After a lot of thinking and consulting with Victor and Calvin I decide I’m pretty much done with the dome sanding/fitting. There’s some minor gaps but I can tweak them later and some may work themselves out for various reasons and decisions later.

I think I’ve been procrastinating and using the gaps as an excuse not to starting cutting some holes, so tonight was the night.

I started off with an easy one – the front holoprojector. It went a lot quicker and easier than I’d thought and the result was excellent if I do say so myself.

Basic Steps

  • Overlay outer dome and mark circle.
  • Find center of circle using some quick math.
  • Decide on diameter of hole to cut and first mark with a compass then set the drill hole cutting tool the same.
  • Double check slightly larger marked hole with outer dome again.
  • Center punch hole.
  • Drill pilot hole.
  • Drill hole the same size as drill cutting tool bit.
  • Start cutting.
  • At some point I broke thru on some spots so stopped.
  • Dremeled pie wedges using a reinforced cut-off wheel and snapped off the pieces when done.
  • File off burrs, hold breath and test fit.
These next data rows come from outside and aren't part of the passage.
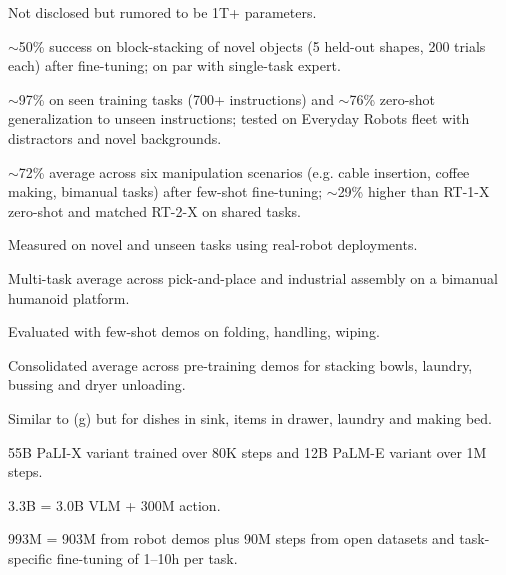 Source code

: \begin{widetable}[htbp]
\begin{threeparttable}
    \begin{tablenotes}
      \footnotesize
      \item[*] Not disclosed but rumored to be 1T+ parameters.\\
      \item[a] $\sim$50\% success on block-stacking of novel objects (5 held-out shapes, 200 trials each) after fine-tuning; on par with single-task expert.\\
      \item[b] $\sim$97\% on seen training tasks (700+ instructions) and $\sim$76\% zero-shot generalization to unseen instructions; tested on Everyday Robots fleet with distractors and novel backgrounds.\\
      \item[c] $\sim$72\% average across six manipulation scenarios (e.g. cable insertion, coffee making, bimanual tasks) after few-shot fine-tuning; $\sim$29\% higher than RT-1-X zero-shot and matched RT-2-X on shared tasks.\\
      \item[d] Measured on novel and unseen tasks using real-robot deployments.\\
      \item[e] Multi-task average across pick-and-place and industrial assembly on a bimanual humanoid platform.\\
      \item[f] Evaluated with few-shot demos on folding, handling, wiping.\\
      \item[g] Consolidated average across pre-training demos for stacking bowls, laundry, bussing and dryer unloading.\\
      \item[h] Similar to (g) but for dishes in sink, items in drawer, laundry and making bed.\\
      \item[i] 55B PaLI-X variant trained over 80K steps and 12B PaLM-E variant over 1M steps.\\
      \item[k] 3.3B = 3.0B \ac{VLM} + 300M action.\\
      \item[l] 993M = 903M from robot demos plus 90M steps from open datasets and task-specific fine-tuning of 1--10h per task.\\
    \end{tablenotes}

  \end{threeparttable}
\end{widetable}


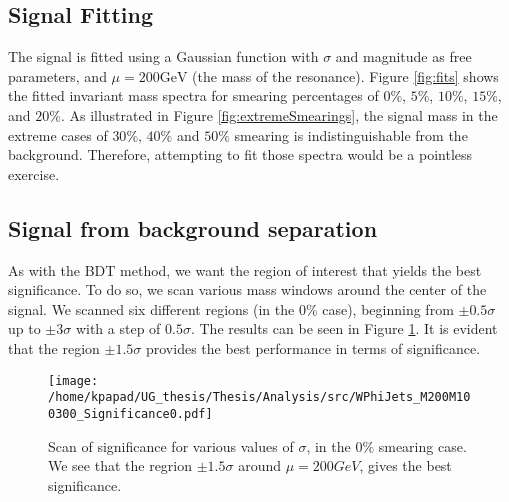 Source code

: \subsection{Signal Fitting}
\label{sec:org3f69715}
\label{sec:Signal_fitting}
The signal is fitted using a Gaussian function with \(\sigma\) and magnitude as free parameters, and \(\mu = 200\text{GeV}\) (the mass of the resonance). Figure \ref{fig:fits} shows the fitted invariant mass spectra for smearing percentages of \(0\%\), \(5\%\), \(10\%\), \(15\%\), and \(20\%\). As illustrated in Figure \ref{fig:extremeSmearings}, the signal mass in the extreme cases of \(30\%\text{, }40\%\) and \(50\%\) smearing is indistinguishable from the background. Therefore, attempting to fit those spectra would be a pointless exercise.
\subsection{Signal from background separation}
\label{sec:orgec7f99c}
\label{sec:Signal_from_background_separation}
As with the BDT method, we want the region of interest that yields the best significance. To do so, we scan various mass windows around the center of the signal. We scanned six different regions (in the \(0\%\) case), beginning from \(\pm 0.5\sigma\) up to \(\pm 3\sigma\) with a step of \(0.5\sigma\). The results can be seen in Figure \ref{fig:Scan0}. It is evident that the region \(\pm 1.5\sigma\) provides the best performance in terms of significance.
\begin{figure}[h!]
\centering
\texttt{[image: /home/kpapad/UG\_thesis/Thesis/Analysis/src/WPhiJets\_M200M100300\_Significance0.pdf]}
\caption{Scan of significance for various values of $\sigma$, in the $0\%$ smearing case. We see that the regrion $\pm 1.5\sigma$ around $\mu=200GeV$, gives the best significance.}
\label{fig:Scan0}
\end{figure}

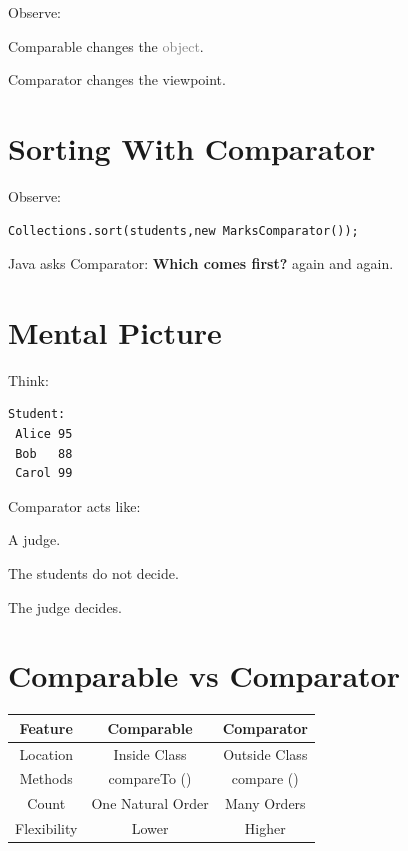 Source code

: \documentclass[11pt,a4paper]{book}
\begin{document}
Observe:

\textcolor{RosettaJade}{Comparable}
changes the \textcolor{gray}{object}.

\textcolor{RosettaJade}{Comparator}
changes the \textcolor{RosettaRoyalPurple}{viewpoint}.

\section{Sorting With Comparator}

Observe:

\begin{verbatim} 
Collections.sort(students,new MarksComparator());
\end{verbatim}


Java asks \textcolor{RosettaJade}{Comparator}:
\textbf{Which comes first?}
again and again.

\section{Mental Picture}

Think:

\begin{verbatim}
Student:
 Alice 95
 Bob   88
 Carol 99
\end{verbatim}

Comparator acts like:

A judge.

The students do not decide.

The judge decides.

\section{Comparable vs Comparator}

\begin{center}

\begin{tabular}{|c|c|c|}
\hline
\textbf{Feature} &
\textbf{\textcolor{RosettaJade}{Comparable}} &
\textbf{\textcolor{RosettaJade}{Comparator}} \\
\hline

Location &
Inside Class &
Outside Class \\
\hline

Methods &
compareTo () &
compare () \\
\hline

Count &
One Natural Order &
Many Orders \\
\hline

Flexibility &
Lower &
Higher \\
\hline

\end{tabular}

\end{center}
\end{document}

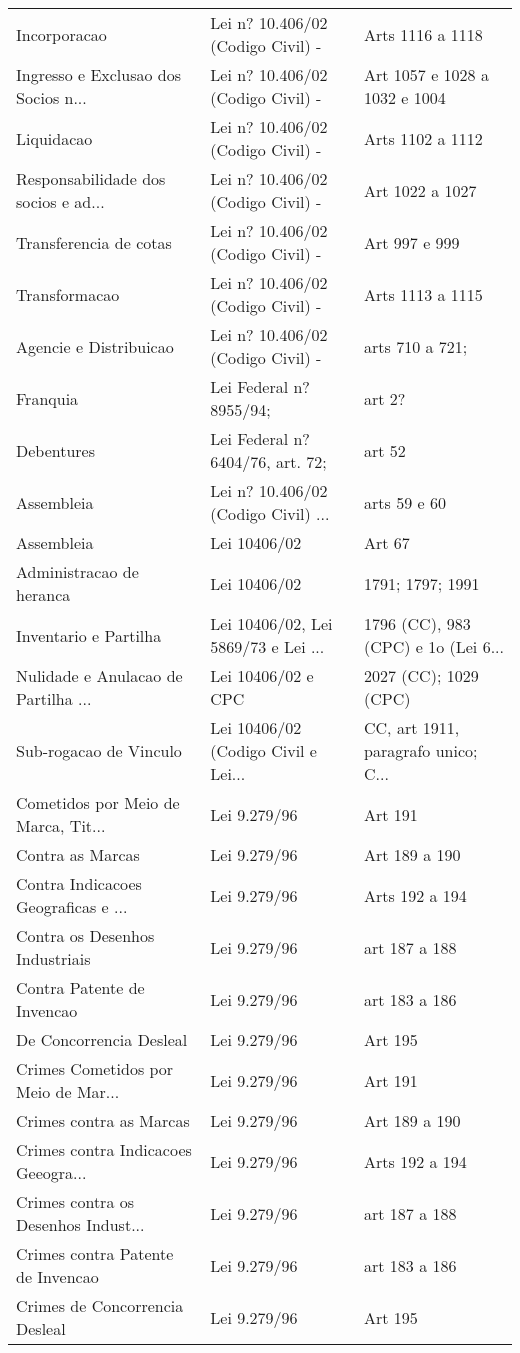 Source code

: \documentclass[]{book}
\begin{document}
\begin{longtable}[t]{lll}
Incorporacao & Lei n? 10.406/02 (Codigo Civil) - & Arts 1116 a 1118\\
Ingresso e Exclusao dos Socios n... & Lei n? 10.406/02 (Codigo Civil) - & Art 1057 e 1028 a 1032 e 1004\\
Liquidacao & Lei n? 10.406/02 (Codigo Civil) - & Arts 1102 a 1112\\
\addlinespace
Responsabilidade dos socios e ad... & Lei n? 10.406/02 (Codigo Civil) - & Art 1022 a 1027\\
Transferencia de cotas & Lei n? 10.406/02 (Codigo Civil) - & Art 997 e 999\\
Transformacao & Lei n? 10.406/02 (Codigo Civil) - & Arts 1113 a 1115\\
Agencie e Distribuicao & Lei n? 10.406/02 (Codigo Civil) - & arts 710 a 721;\\
Franquia & Lei Federal n? 8955/94; & art 2?\\
\addlinespace
Debentures & Lei Federal n? 6404/76, art. 72; & art 52\\
Assembleia & Lei n? 10.406/02 (Codigo Civil) ... & arts 59 e 60\\
Assembleia & Lei 10406/02 & Art 67\\
Administracao de heranca & Lei 10406/02 & 1791; 1797; 1991\\
Inventario e Partilha & Lei 10406/02, Lei 5869/73 e Lei ... & 1796 (CC), 983 (CPC) e 1o (Lei 6...\\
\addlinespace
Nulidade e Anulacao de Partilha ... & Lei 10406/02 e CPC & 2027 (CC); 1029 (CPC)\\
Sub-rogacao de Vinculo & Lei 10406/02 (Codigo Civil e Lei... & CC, art 1911, paragrafo unico; C...\\
Cometidos por Meio de Marca, Tit... & Lei 9.279/96 & Art 191\\
Contra as Marcas & Lei 9.279/96 & Art 189 a 190\\
Contra Indicacoes Geograficas e ... & Lei 9.279/96 & Arts 192 a 194\\
\addlinespace
Contra os Desenhos Industriais & Lei 9.279/96 & art 187 a 188\\
Contra Patente de Invencao & Lei 9.279/96 & art 183 a 186\\
De Concorrencia Desleal & Lei 9.279/96 & Art 195\\
Crimes Cometidos por Meio de Mar... & Lei 9.279/96 & Art 191\\
Crimes contra as Marcas & Lei 9.279/96 & Art 189 a 190\\
\addlinespace
Crimes contra Indicacoes Geeogra... & Lei 9.279/96 & Arts 192 a 194\\
Crimes contra os Desenhos Indust... & Lei 9.279/96 & art 187 a 188\\
Crimes contra Patente de Invencao & Lei 9.279/96 & art 183 a 186\\
Crimes de Concorrencia Desleal & Lei 9.279/96 & Art 195\\
\bottomrule
\end{longtable}
\end{document}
That’s it, and to be honest it was pretty easy really. I’d decide to make the hole exactly the same diameter as the outer hole. If I screwed up I figured I could always sand/file it bigger, but making it too big might be a problem. The holoprojector fit perfectly and a quick test fit of the dome looked really good.

Check out this video of my wobbling/bobbing drill bit.

I was about to drill another when the battery died on my cordless drill, so I’ll have to wait till tomorrow now.